|
|
|
|
|
by alkonaut
1775 days ago
|
|
> I think MS knows damn well that they've forfeited the ethics of their code generation. There's a reason they've trained the model on Github repositories instead of, say, the Windows kernel driver tree. They know their model arbitrary copy/pastes other people's code Microsoft can of course create Copilot using the GitHub code. It’s not publishing any derived work on its own - and this type of access to the code is likely a large part of the reason for buying GitHub in the first place. The only ethical issue for Microsoft here is if Microsoft sells this service (they don’t - yet) and risk including nontrivial code without attribution (seems likely, given the behavior of the preview but if ms for example limits output to a few lines or prevents generating too large chunks verbatim the issue almost disappears). Ethical/legal issues and risks for users of Copilot are much larger, such as if they use it to conjure up a nontrivial snippet and then not research the origin of it. It’s no better than copying it from the original location. Microsoft could probably throw in parts of their closed source in copilot - but not even Microsoft controls that. Third parties have copyrights that prevent it too. But people who keep code in public GitHub repos (I assume) let GitHub do things like train neural nets on it, and Microsoft obviously don’t keep much of the windows or office sources in public GitHub repos. |
|
The fast inverse square root is the most nontrivial code I can think of and it's already been found to appear in suggested snippets, with attribution nowhere to be found.

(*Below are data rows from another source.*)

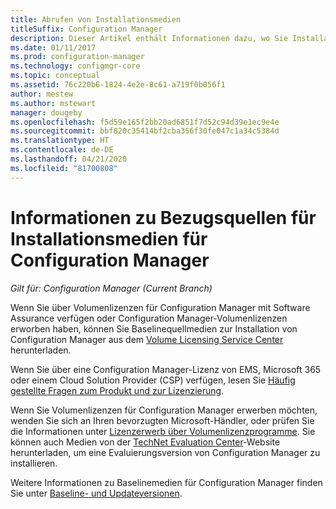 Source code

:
 ```yaml
---
title: Abrufen von Installationsmedien
titleSuffix: Configuration Manager
description: Dieser Artikel enthält Informationen dazu, wo Sie Installationsmedien für neue Configuration Manager-Installationen finden.
ms.date: 01/11/2017
ms.prod: configuration-manager
ms.technology: configmgr-core
ms.topic: conceptual
ms.assetid: 76c220b6-1824-4e2e-8c61-a719f0b056f1
author: mestew
ms.author: mstewart
manager: dougeby
ms.openlocfilehash: f5d59e165f2bb20ad6851f7d52c94d39e1ec9e4e
ms.sourcegitcommit: bbf820c35414bf2cba356f30fe047c1a34c5384d
ms.translationtype: HT
ms.contentlocale: de-DE
ms.lasthandoff: 04/21/2020
ms.locfileid: "81700808"
---
```

# <a name="where-to-get-installation-media-for-configuration-manager"></a>Informationen zu Bezugsquellen für Installationsmedien für Configuration Manager

*Gilt für: Configuration Manager (Current Branch)*

Wenn Sie über Volumenlizenzen für Configuration Manager mit Software Assurance verfügen oder Configuration Manager-Volumenlizenzen erworben haben, können Sie Baselinequellmedien zur Installation von Configuration Manager aus dem [Volume Licensing Service Center](https://www.microsoft.com/Licensing/servicecenter/default.aspx) herunterladen.   

Wenn Sie über eine Configuration Manager-Lizenz von EMS, Microsoft 365 oder einem Cloud Solution Provider (CSP) verfügen, lesen Sie [Häufig gestellte Fragen zum Produkt und zur Lizenzierung](../../../understand/product-and-licensing-faq.md#bkmk_csp).

Wenn Sie Volumenlizenzen für Configuration Manager erwerben möchten, wenden Sie sich an Ihren bevorzugten Microsoft-Händler, oder prüfen Sie die Informationen unter [Lizenzerwerb über Volumenlizenzprogramme](https://www.microsoft.com/Licensing/how-to-buy/how-to-buy.aspx). Sie können auch Medien von der [TechNet Evaluation Center]( https://www.microsoft.com/evalcenter/evaluate-system-center-configuration-manager-and-endpoint-protection)-Website herunterladen, um eine Evaluierungsversion von Configuration Manager zu installieren.

Weitere Informationen zu Baselinemedien für Configuration Manager finden Sie unter [Baseline- und Updateversionen](../../manage/updates.md#bkmk_Baselines).
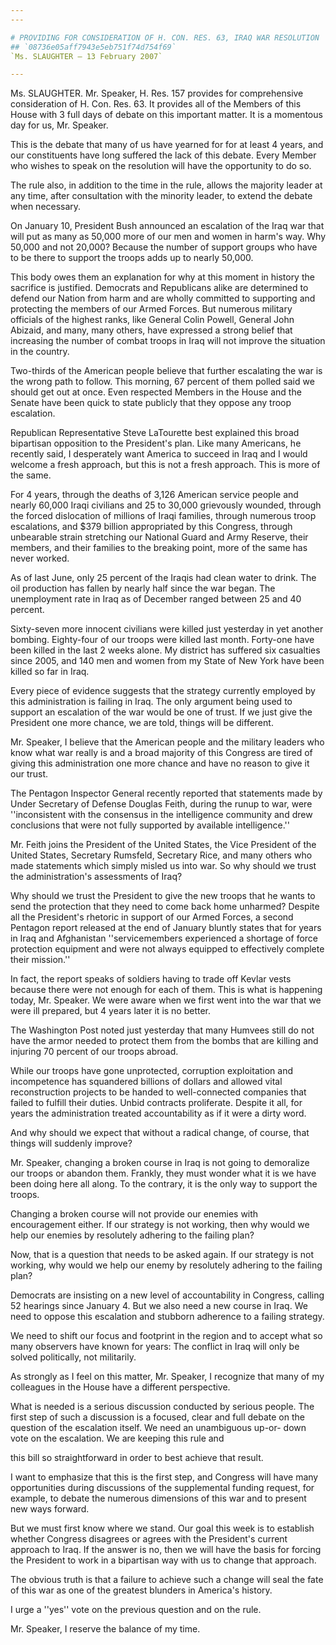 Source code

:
 ```yaml
---
---

# PROVIDING FOR CONSIDERATION OF H. CON. RES. 63, IRAQ WAR RESOLUTION
## `08736e05aff7943e5eb751f74d754f69`
`Ms. SLAUGHTER — 13 February 2007`

---
```



Ms. SLAUGHTER. Mr. Speaker, H. Res. 157 provides for comprehensive 
consideration of H. Con. Res. 63. It provides all of the Members of 
this House with 3 full days of debate on this important matter. It is a 
momentous day for us, Mr. Speaker.

This is the debate that many of us have yearned for for at least 4 
years, and our constituents have long suffered the lack of this debate. 
Every Member who wishes to speak on the resolution will have the 
opportunity to do so.

The rule also, in addition to the time in the rule, allows the 
majority leader at any time, after consultation with the minority 
leader, to extend the debate when necessary.

On January 10, President Bush announced an escalation of the Iraq war 
that will put as many as 50,000 more of our men and women in harm's 
way. Why 50,000 and not 20,000? Because the number of support groups 
who have to be there to support the troops adds up to nearly 50,000.

This body owes them an explanation for why at this moment in history 
the sacrifice is justified. Democrats and Republicans alike are 
determined to defend our Nation from harm and are wholly committed to 
supporting and protecting the members of our Armed Forces. But numerous 
military officials of the highest ranks, like General Colin Powell, 
General John Abizaid, and many, many others, have expressed a strong 
belief that increasing the number of combat troops in Iraq will not 
improve the situation in the country.

Two-thirds of the American people believe that further escalating the 
war is the wrong path to follow. This morning, 67 percent of them 
polled said we should get out at once. Even respected Members in the 
House and the Senate have been quick to state publicly that they oppose 
any troop escalation.

Republican Representative Steve LaTourette best explained this broad 
bipartisan opposition to the President's plan. Like many Americans, he 
recently said, I desperately want America to succeed in Iraq and I 
would welcome a fresh approach, but this is not a fresh approach. This 
is more of the same.

For 4 years, through the deaths of 3,126 American service people and 
nearly 60,000 Iraqi civilians and 25 to 30,000 grievously wounded, 
through the forced dislocation of millions of Iraqi families, through 
numerous troop escalations, and $379 billion appropriated by this 
Congress, through unbearable strain stretching our National Guard and 
Army Reserve, their members, and their families to the breaking point, 
more of the same has never worked.

As of last June, only 25 percent of the Iraqis had clean water to 
drink. The oil production has fallen by nearly half since the war 
began. The unemployment rate in Iraq as of December ranged between 25 
and 40 percent.

Sixty-seven more innocent civilians were killed just yesterday in yet 
another bombing. Eighty-four of our troops were killed last month. 
Forty-one have been killed in the last 2 weeks alone. My district has 
suffered six casualties since 2005, and 140 men and women from my State 
of New York have been killed so far in Iraq.

Every piece of evidence suggests that the strategy currently employed 
by this administration is failing in Iraq. The only argument being used 
to support an escalation of the war would be one of trust. If we just 
give the President one more chance, we are told, things will be 
different.

Mr. Speaker, I believe that the American people and the military 
leaders who know what war really is and a broad majority of this 
Congress are tired of giving this administration one more chance and 
have no reason to give it our trust.

The Pentagon Inspector General recently reported that statements made 
by Under Secretary of Defense Douglas Feith, during the runup to war, 
were ''inconsistent with the consensus in the intelligence community 
and drew conclusions that were not fully supported by available 
intelligence.''

Mr. Feith joins the President of the United States, the Vice 
President of the United States, Secretary Rumsfeld, Secretary Rice, and 
many others who made statements which simply misled us into war. So why 
should we trust the administration's assessments of Iraq?

Why should we trust the President to give the new troops that he 
wants to send the protection that they need to come back home unharmed? 
Despite all the President's rhetoric in support of our Armed Forces, a 
second Pentagon report released at the end of January bluntly states 
that for years in Iraq and Afghanistan ''servicemembers experienced a 
shortage of force protection equipment and were not always equipped to 
effectively complete their mission.''

In fact, the report speaks of soldiers having to trade off Kevlar 
vests because there were not enough for each of them. This is what is 
happening today, Mr. Speaker. We were aware when we first went into the 
war that we were ill prepared, but 4 years later it is no better.

The Washington Post noted just yesterday that many Humvees still do 
not have the armor needed to protect them from the bombs that are 
killing and injuring 70 percent of our troops abroad.



While our troops have gone unprotected, corruption exploitation and 
incompetence has squandered billions of dollars and allowed vital 
reconstruction projects to be handed to well-connected companies that 
failed to fulfill their duties. Unbid contracts proliferate. Despite it 
all, for years the administration treated accountability as if it were 
a dirty word.

And why should we expect that without a radical change, of course, 
that things will suddenly improve?

Mr. Speaker, changing a broken course in Iraq is not going to 
demoralize our troops or abandon them. Frankly, they must wonder what 
it is we have been doing here all along. To the contrary, it is the 
only way to support the troops.

Changing a broken course will not provide our enemies with 
encouragement either. If our strategy is not working, then why would we 
help our enemies by resolutely adhering to the failing plan?

Now, that is a question that needs to be asked again. If our strategy 
is not working, why would we help our enemy by resolutely adhering to 
the failing plan?

Democrats are insisting on a new level of accountability in Congress, 
calling 52 hearings since January 4. But we also need a new course in 
Iraq. We need to oppose this escalation and stubborn adherence to a 
failing strategy.

We need to shift our focus and footprint in the region and to accept 
what so many observers have known for years: The conflict in Iraq will 
only be solved politically, not militarily.

As strongly as I feel on this matter, Mr. Speaker, I recognize that 
many of my colleagues in the House have a different perspective.

What is needed is a serious discussion conducted by serious people. 
The first step of such a discussion is a focused, clear and full debate 
on the question of the escalation itself. We need an unambiguous up-or-
down vote on the escalation. We are keeping this rule and


this bill so straightforward in order to best achieve that result.

I want to emphasize that this is the first step, and Congress will 
have many opportunities during discussions of the supplemental funding 
request, for example, to debate the numerous dimensions of this war and 
to present new ways forward.

But we must first know where we stand. Our goal this week is to 
establish whether Congress disagrees or agrees with the President's 
current approach to Iraq. If the answer is no, then we will have the 
basis for forcing the President to work in a bipartisan way with us to 
change that approach.

The obvious truth is that a failure to achieve such a change will 
seal the fate of this war as one of the greatest blunders in America's 
history.

I urge a ''yes'' vote on the previous question and on the rule.

Mr. Speaker, I reserve the balance of my time.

If we accept Copilot as merely a tool, we'd need to consider any developer using that tool to be immoral. There's no discernable difference between shamelessly copy/pasted code and Copilot output, so why consider the tool more than an automated clipboard?
No, I think the tool is built wrong, setting users up to fail. It's a copyright footgun to produce buggy, vulnerable, often even completely wrong code.
As for the copyrights, all code with a license has the same copyright as any private code hosted on their own servers. You can't just plug some GPL code into your project and sell it, even if you can find the code itself on Google. There is no copyright difference between the projects, it's merely a matter of availability to the scanner.
Adding Microsoft's own, proprietary, quality code to the network would be the gesture of good faith that would make me believe that the developers never intended to break any licenses and that it all just got out of hand.